Amira reached the top of the stairs first, with Susan a split-second behind her.  “Follow me,” Amira said, and ducked down a short corridor to the right just past the Kay Theater.  This is really bad, at least for you.  They obviously needed Susan alive, but Amira was expendable.  In fact, she was now the only witness to the crime, and like her father always told her about witnesses after years of investigating homicides in DC, the bad guys didn’t like to leave them alive.

Chapter 2

The Kogod Theater was a small, multi-purpose theater without permanent seating.  Instead, due to its theatrical lighting, it often served as the location for small theatrical performances, workshops, receptions, and even seated dinners.  What made the Kogod unique was that it was literally a giant sound-proof box lined with black curtains across each wall.  As a result, the students had appropriately nicknamed it the Black Box, often shortened to just the Box.  When the doors were closed and the lighting off, it created an environment of pure, pitch, blackness.

Amira loved the theater for that reason alone.  She’d spent hours in the dark, tuning her senses to detect the most minute changes around her.  Her logic was simple – if she could move fluidly in the dark, she’d be that much more proficient in the light.  It was a principle one of her early karate instructors had utilized, blindfolding the students once every other week to test their situational awareness as the sensei tried to touch them without being detected.  Amira was proud of the fact that he’d never succeeded once with her.

Inside the Box, Amira turned and pulled the black curtains over the door, eliminating the glow of the exit sign above the entrance.  “That should disorient anyone who comes in behind us.  They’ll have to fight the curtains and the dark.  Come on.  Let’s get out of here.  We can use the sliding door.”

In the rear corner of the Black Box was a corrugated, tracked door that slid upwards to reveal the entrance to the enormous prop area that spanned the length of the Kogod and the Cafritz Foundation Theater next door.  Through the prop area, they could exit into the back wing on the east side of the facility, where multiple exit doors awaited.

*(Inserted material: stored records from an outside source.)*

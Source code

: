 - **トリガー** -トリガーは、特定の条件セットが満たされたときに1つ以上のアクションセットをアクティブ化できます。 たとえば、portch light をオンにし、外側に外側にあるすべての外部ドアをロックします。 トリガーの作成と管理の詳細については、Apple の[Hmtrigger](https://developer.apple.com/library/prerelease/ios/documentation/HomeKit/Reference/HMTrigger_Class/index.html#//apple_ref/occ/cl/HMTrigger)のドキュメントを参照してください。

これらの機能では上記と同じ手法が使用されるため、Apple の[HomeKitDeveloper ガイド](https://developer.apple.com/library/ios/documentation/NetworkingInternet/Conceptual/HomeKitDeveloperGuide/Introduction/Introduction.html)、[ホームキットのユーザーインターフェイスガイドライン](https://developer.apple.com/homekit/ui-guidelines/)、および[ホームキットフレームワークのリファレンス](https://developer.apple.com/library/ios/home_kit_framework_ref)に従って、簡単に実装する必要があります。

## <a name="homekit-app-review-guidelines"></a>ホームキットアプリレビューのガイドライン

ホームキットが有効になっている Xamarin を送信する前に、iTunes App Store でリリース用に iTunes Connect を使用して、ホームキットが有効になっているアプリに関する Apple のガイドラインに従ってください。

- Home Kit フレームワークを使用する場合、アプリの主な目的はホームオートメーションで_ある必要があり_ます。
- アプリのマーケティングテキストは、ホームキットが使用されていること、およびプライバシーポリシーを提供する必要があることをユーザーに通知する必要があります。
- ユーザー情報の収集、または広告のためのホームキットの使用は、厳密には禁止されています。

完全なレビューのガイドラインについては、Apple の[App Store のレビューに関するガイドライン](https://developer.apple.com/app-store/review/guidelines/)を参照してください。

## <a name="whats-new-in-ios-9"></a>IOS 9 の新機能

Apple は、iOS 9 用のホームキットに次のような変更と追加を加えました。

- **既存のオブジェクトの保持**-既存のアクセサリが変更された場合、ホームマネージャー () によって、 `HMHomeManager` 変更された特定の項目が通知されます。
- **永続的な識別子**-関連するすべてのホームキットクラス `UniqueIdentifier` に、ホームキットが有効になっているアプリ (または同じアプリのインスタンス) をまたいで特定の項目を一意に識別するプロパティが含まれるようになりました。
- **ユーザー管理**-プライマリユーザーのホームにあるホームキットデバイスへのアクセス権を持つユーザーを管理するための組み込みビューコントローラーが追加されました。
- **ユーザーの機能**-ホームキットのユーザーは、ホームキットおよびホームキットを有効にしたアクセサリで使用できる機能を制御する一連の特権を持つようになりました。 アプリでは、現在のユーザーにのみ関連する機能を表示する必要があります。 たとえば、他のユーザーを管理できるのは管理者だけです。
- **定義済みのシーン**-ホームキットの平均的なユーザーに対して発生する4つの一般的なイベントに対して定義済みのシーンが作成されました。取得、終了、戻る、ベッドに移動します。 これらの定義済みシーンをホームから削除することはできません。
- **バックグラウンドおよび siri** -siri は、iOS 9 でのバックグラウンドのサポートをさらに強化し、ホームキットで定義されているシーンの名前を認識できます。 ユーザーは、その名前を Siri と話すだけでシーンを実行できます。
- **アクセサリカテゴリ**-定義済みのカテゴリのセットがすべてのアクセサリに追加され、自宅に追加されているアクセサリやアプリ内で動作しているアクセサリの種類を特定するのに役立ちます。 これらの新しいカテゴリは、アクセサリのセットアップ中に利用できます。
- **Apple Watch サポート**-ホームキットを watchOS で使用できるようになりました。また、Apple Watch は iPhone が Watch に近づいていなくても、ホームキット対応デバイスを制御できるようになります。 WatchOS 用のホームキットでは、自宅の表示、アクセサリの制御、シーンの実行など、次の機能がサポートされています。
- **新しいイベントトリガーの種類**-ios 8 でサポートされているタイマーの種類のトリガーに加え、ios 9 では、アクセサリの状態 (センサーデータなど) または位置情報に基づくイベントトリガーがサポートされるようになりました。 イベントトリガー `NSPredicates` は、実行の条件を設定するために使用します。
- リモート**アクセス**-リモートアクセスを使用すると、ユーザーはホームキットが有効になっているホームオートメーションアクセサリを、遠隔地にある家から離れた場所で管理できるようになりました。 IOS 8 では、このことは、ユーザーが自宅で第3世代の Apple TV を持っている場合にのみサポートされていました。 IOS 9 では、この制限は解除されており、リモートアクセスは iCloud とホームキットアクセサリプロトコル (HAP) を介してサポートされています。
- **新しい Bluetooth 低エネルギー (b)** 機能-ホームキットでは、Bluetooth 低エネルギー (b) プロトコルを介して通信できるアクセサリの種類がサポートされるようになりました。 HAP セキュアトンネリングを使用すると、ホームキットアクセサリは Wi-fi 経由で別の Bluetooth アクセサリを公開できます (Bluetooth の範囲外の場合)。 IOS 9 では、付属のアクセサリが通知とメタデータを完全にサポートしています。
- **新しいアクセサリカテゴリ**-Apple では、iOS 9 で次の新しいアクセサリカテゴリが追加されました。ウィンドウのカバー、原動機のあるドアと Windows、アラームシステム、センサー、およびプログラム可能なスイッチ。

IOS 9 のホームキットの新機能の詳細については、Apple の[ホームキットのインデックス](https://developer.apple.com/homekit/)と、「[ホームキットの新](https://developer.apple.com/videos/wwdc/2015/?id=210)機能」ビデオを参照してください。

“Are you okay?  Do you have any idea what this is about?” Amira asked.  “Talk while we move, as we only have seconds before one of these bastards comes in here.”

“Look at you,” Susan replied.  “My own personal savior.  I had no idea my roommate was such a badass.”

“Hey, I’m the daughter of a DC cop.  What did you expect?  And I had to come to your rescue.  You pay half the rent on the apartment,” Amira quipped, attempting to lighten the severity of the situation.

The two girls had traversed two thirds of the space when more gunshots rang out from the lobby.  They froze as a scream rose into the lobby, followed by one more shot that cut it off.